Where We Are Right Now

March 2026, and the discourse has split into two camps that are both kind of wrong. Camp A says AI coding agents are replacing developers — look at the productivity numbers, look at how much smaller engineering teams are getting at startups. Camp B says none of this matters because the hard problems are still hard and "real engineering" is untouched.

Both camps are being selective about the evidence.

The honest picture: for a large and growing percentage of software work — the scaffolding, the boilerplate, the obvious feature implementation, the bug that looks like the bug you fixed last week — AI agents are already doing most of the lifting. That work isn't gone, but it takes a fraction of the human time it used to.

The work that's still fully human is shrinking more slowly.

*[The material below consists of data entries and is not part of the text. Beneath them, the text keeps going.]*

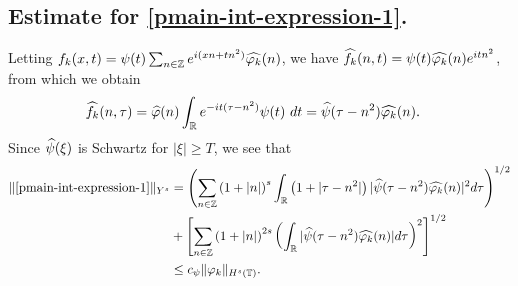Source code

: \subsection{Estimate for \eqref{pmain-int-expression-1}.}
Letting $f_k(x,t) = \psi(t) \sum_{n \in \mathbb{Z}} e^{i(xn + tn^{2})} 
\widehat{\varphi_k}(n)$, we have $\widehat{f_k}(n,t) = \psi(t) \widehat{\varphi_k}(n) e^{itn^{2}}$,
from which we obtain
%
%
\begin{equation*}
  \begin{split}
    \widehat{f_k}(n, \tau)
    & = \widehat{\varphi}(n) \int_{\mathbb{R}} e^{-it( \tau - n^{2})} 
    \psi(t) \ d t
    = \widehat{\psi}(\tau - n^{2}) \widehat{\varphi_k}(n).
  \end{split}
\end{equation*}
%
%
Since $\widehat{\psi}(\xi)$ is Schwartz for $|\xi| \ge T$, we see that 
%
%
\begin{equation}
  \begin{split}
  \label{pmain-int1-est}
    \|\eqref{pmain-int-expression-1}\|_{Y^s}
    & = \left (  \sum_{n\in \mathbb{Z}} \left (1 + |n| \right )^s \int_{\mathbb{R}} \left( 1 + | \tau - n^{2} 
    | \right )
    | \widehat{\psi}(\tau - n^{2}) \widehat{\varphi_k}(n) |^2 d \tau \right)^{1/2} 
    \\
    & + \left[ \sum_{n \in \mathbb{Z} }\left( 1 + | n | \right)^{2s} \left( \int_{\mathbb{R}} |
    \widehat{\psi}(\tau - n^{2})\widehat{\varphi_k}(n) | d \tau
    \right)^{2} \right]^{1/2}
    \\
    & \le c_{\psi}
    \|\varphi_k\|_{H^s(\mathbb{T})}.
  \end{split}
\end{equation}
%
%
%
%
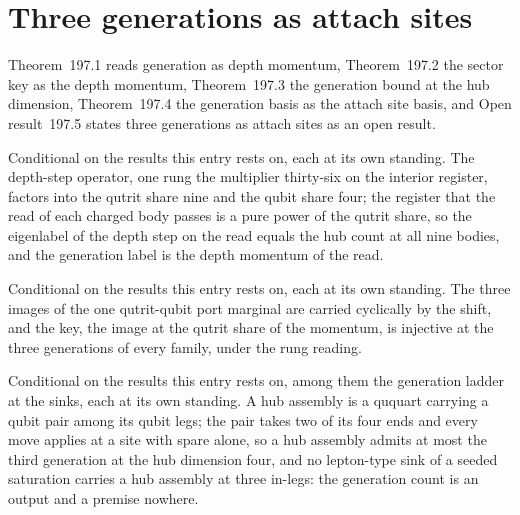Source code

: \section{Three generations as attach sites}\label{mod:VIII-4-three-generations-as-attach-sites}
\label{narr:open:8-4}Theorem~197.1 reads generation as depth momentum, Theorem~197.2 the sector key as the depth momentum, Theorem~197.3 the generation bound at the hub dimension, Theorem~197.4 the generation basis as the attach site basis, and Open result~197.5 states three generations as attach sites as an open result.
\begin{chconditional}\label{box:VIII-4-three-generations-as-attach-sites:1}
Conditional on the results this entry rests on, each at its own standing. The depth-step operator, one rung the multiplier thirty-six on the interior register, factors into the qutrit share nine and the qubit share four; the register that the read of each charged body passes is a pure power of the qutrit share, so the eigenlabel of the depth step on the read equals the hub count at all nine bodies, and the generation label is the depth momentum of the read.
\end{chconditional}
\begin{chconditional}\label{box:VIII-4-three-generations-as-attach-sites:2}
Conditional on the results this entry rests on, each at its own standing. The three images of the one qutrit-qubit port marginal are carried cyclically by the shift, and the key, the image at the qutrit share of the momentum, is injective at the three generations of every family, under the rung reading.
\end{chconditional}
\begin{chconditional}\label{box:VIII-4-three-generations-as-attach-sites:3}
Conditional on the results this entry rests on, among them the generation ladder at the sinks, each at its own standing. A hub assembly is a ququart carrying a qubit pair among its qubit legs; the pair takes two of its four ends and every move applies at a site with spare alone, so a hub assembly admits at most the third generation at the hub dimension four, and no lepton-type sink of a seeded saturation carries a hub assembly at three in-legs: the generation count is an output and a premise nowhere.
\end{chconditional}
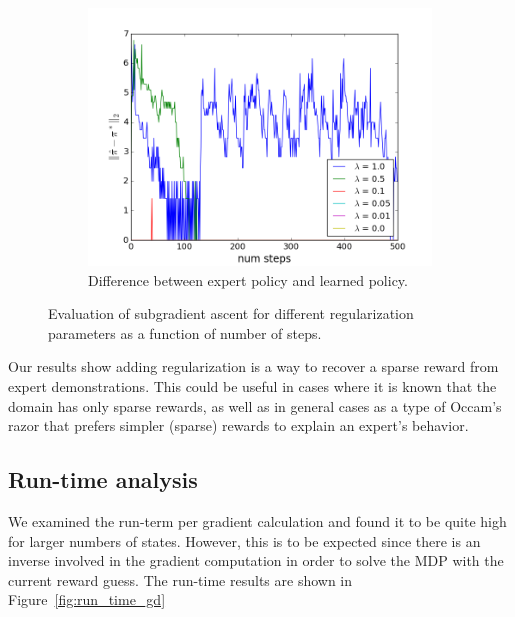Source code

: \documentclass[10pt,a4paper]{article}
\begin{document}
\begin{figure}
    \begin{subfigure}[b]{0.65\textwidth}
        \includegraphics[width=\textwidth]{figs/policy_diff_reg_test.png}
        \caption{Difference between expert policy and learned policy.}
        \label{subfig:reg_policy_diff}
    \end{subfigure}
    \caption{Evaluation of subgradient ascent for different regularization parameters as a function of number of steps.}\label{fig:regularization_test}
\end{figure}

Our results show adding regularization is a way to recover a sparse reward from expert demonstrations. This could be useful in cases where it is known that the domain has only sparse rewards, as well as in general cases as a type of Occam's razor that prefers simpler (sparse) rewards to explain an expert's behavior.

\subsection{Run-time analysis}
We examined the run-term per gradient calculation and found it to be quite high for larger numbers of states. However, this is to be expected since there is an inverse involved in the gradient computation in order to solve the MDP with the current reward guess. The run-time results are shown in Figure~\ref{fig:run_time_gd}
\end{document}
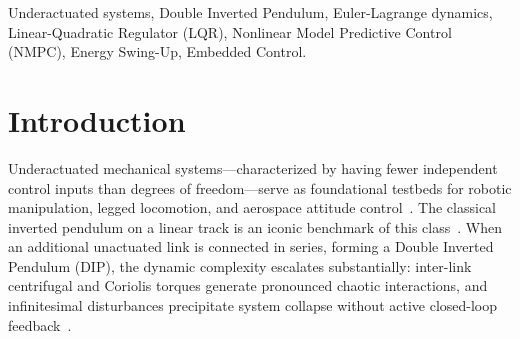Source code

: \documentclass[conference]{IEEEtran}
\begin{document}
\begin{abstract}
The inverted pendulum on a movable cart is an underactuated, open-loop unstable dynamical benchmark in modern control theory and robotics. Expanding the configuration from a single link to multiple links introduces strong nonlinear cross-coupling, severe sensitivity to external disturbances, and chaotic state-space dynamics. This paper presents an integrated engineering workflow for the modeling, simulation, and optimal control of both single and double inverted pendulum systems mounted on a motorized linear cart. Utilizing the Euler-Lagrange formalism, the full nonlinear equations of motion are derived, followed by local linearization around the upright equilibrium to construct state-space representations. After confirming full controllability via the Kalman rank criterion, continuous-time Linear-Quadratic Regulators (LQR) are synthesized by solving the Algebraic Riccati Equation for balancing. To address the narrow basin of attraction of linear regulators, an energy-based Lyapunov swing-up controller is developed for the single cart-pole system, while an energy-optimal Nonlinear Model Predictive Control (NMPC) scheme using CasADi and IPOPT is designed for offline swing-up trajectory generation of the double pendulum. The resulting hybrid control architectures are validated within 60~FPS interactive real-time simulators powered by 4th-order Runge-Kutta integration, and translated into an embedded C/C++ control routine suitable for microcontroller execution.
\end{abstract}

\begin{IEEEkeywords}
Underactuated systems, Double Inverted Pendulum, Euler-Lagrange dynamics, Linear-Quadratic Regulator (LQR), Nonlinear Model Predictive Control (NMPC), Energy Swing-Up, Embedded Control.
\end{IEEEkeywords}

\section{Introduction}
Underactuated mechanical systems---characterized by having fewer independent control inputs than degrees of freedom---serve as foundational testbeds for robotic manipulation, legged locomotion, and aerospace attitude control~\cite{ref_brunton, ref_den}. The classical inverted pendulum on a linear track is an iconic benchmark of this class~\cite{ref_astrom}. When an additional unactuated link is connected in series, forming a Double Inverted Pendulum (DIP), the dynamic complexity escalates substantially: inter-link centrifugal and Coriolis torques generate pronounced chaotic interactions, and infinitesimal disturbances precipitate system collapse without active closed-loop feedback~\cite{ref_spong, ref_den}.
\end{document}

Complex distributed systems reasoning, debugging subtle emergent behaviors, making judgment calls about product direction, doing the political and collaborative work of aligning engineering with business context — that's all still human-shaped work.

But that's a smaller fraction of the total job than it used to be. And it's getting smaller.


So What Do You Do With That?

Honestly? Get comfortable being a reviewer, a director, an editor. The skill that matters most right now isn't writing code. It's evaluating code quickly and accurately. Knowing when the output is subtly wrong. Knowing when the tests are testing the wrong thing. Knowing when "this works" isn't the same as "this is right."

That's not a lesser skill. It might actually be harder to develop than raw implementation ability, because it requires deep understanding without the forcing function of having written the thing yourself.

I've been vibe coding for a year. I'm faster. I'm also more aware than ever of how much I don't know about code I've shipped.

Both of those things are true, and I'm still working out what to do about it.